12 July 2008

ARQ Property Paths

SPARQL basic graph patterns only allow fixed length routes through the graph being matched. Sometimes, the application wants a more general path so ARQ has acquired syntax and built-in evaluation for a path language as part of the ARQ's extensions to SPARQL. The path language is like string regular expressions, except it's over predicates, not string characters.

Property path documentation for ARQ.

Simple Paths

The first operator for simple paths is "/", which is path concatenation, or following property links between nodes, the other simple path operator is "^" which is like "/" except the graph connection is traversed (it's the inverse property).
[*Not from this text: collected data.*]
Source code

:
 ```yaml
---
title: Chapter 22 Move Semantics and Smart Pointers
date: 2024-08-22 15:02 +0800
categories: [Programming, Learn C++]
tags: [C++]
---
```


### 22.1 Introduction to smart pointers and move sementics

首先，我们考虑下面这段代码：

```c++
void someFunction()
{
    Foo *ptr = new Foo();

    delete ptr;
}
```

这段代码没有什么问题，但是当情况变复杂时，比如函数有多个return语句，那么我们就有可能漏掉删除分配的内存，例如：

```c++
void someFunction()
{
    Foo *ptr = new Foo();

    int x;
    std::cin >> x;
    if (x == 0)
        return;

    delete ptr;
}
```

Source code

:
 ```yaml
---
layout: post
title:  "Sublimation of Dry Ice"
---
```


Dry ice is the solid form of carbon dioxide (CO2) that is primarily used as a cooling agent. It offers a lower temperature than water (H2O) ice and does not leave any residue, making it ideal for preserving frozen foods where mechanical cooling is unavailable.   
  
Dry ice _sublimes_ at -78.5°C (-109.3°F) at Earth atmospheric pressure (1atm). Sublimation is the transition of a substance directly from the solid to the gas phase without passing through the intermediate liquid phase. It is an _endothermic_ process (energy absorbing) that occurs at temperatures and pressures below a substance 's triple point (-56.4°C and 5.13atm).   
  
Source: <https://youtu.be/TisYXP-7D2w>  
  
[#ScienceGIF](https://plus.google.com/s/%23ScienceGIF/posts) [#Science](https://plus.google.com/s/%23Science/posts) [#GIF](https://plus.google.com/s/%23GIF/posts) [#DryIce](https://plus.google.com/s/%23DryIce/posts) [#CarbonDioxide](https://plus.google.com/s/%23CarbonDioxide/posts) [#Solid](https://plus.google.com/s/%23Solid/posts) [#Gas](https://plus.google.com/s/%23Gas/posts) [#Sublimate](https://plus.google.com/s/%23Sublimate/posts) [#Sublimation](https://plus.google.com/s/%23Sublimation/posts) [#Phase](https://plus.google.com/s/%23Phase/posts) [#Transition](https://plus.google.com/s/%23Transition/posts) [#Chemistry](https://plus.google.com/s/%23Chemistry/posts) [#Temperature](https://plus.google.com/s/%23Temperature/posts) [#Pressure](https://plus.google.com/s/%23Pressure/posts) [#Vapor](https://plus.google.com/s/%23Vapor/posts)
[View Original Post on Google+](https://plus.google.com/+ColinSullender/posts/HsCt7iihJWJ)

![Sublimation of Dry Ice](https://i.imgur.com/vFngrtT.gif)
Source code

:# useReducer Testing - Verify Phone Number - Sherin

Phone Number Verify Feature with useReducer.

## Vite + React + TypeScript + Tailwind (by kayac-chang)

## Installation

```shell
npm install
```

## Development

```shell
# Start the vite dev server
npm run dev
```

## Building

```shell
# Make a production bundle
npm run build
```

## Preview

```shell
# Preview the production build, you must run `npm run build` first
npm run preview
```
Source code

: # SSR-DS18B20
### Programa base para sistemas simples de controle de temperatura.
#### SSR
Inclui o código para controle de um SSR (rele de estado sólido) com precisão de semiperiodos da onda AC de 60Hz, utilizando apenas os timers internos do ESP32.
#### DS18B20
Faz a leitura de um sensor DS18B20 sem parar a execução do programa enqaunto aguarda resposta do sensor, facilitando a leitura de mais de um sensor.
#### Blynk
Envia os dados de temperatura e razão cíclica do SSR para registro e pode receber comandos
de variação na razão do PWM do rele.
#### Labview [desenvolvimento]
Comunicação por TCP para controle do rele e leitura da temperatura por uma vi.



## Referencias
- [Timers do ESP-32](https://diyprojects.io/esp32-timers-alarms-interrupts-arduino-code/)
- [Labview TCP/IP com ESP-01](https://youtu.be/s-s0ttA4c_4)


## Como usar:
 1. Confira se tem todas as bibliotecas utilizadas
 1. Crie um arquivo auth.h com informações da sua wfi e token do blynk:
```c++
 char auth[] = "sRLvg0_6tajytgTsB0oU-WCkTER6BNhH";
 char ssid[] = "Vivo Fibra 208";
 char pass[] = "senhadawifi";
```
# Find the names of people 2 "foaf:knows" links away.
PREFIX <http://xmlns.com/foaf/0.1/>
SELECT ?name
{ ?x foaf:mbox <mailto:alice@example> .
  ?x foaf:knows/foaf:knows/foaf:name ?name .
}

This is the same as the strict SPARQL query:

{
  ?x  foaf:mbox <mailto:alice@example> .
  ?x  foaf:knows [ foaf:knows [ foaf:name ?name ]]. 
}

or, with explicit variables:

{
  ?x  foaf:mbox <mailto:alice@example> .
  ?x  foaf:knows ?a1 .
  ?a1 foaf:knows ?a2 .
  ?a2 foaf:name ?name .
}

And these two are the same:

 ?x foaf:knows/foaf:knows/foaf:name ?name . 
 ?name ^foaf:name^foaf:knows^foaf:knows ?x .

Complex Paths

The simple paths don't change the expressivity; they are a shorthand for part of a basic graph pattern and ARQ compiles simple paths by generating the equivalent basic graph patterns then merging adjacent ones together.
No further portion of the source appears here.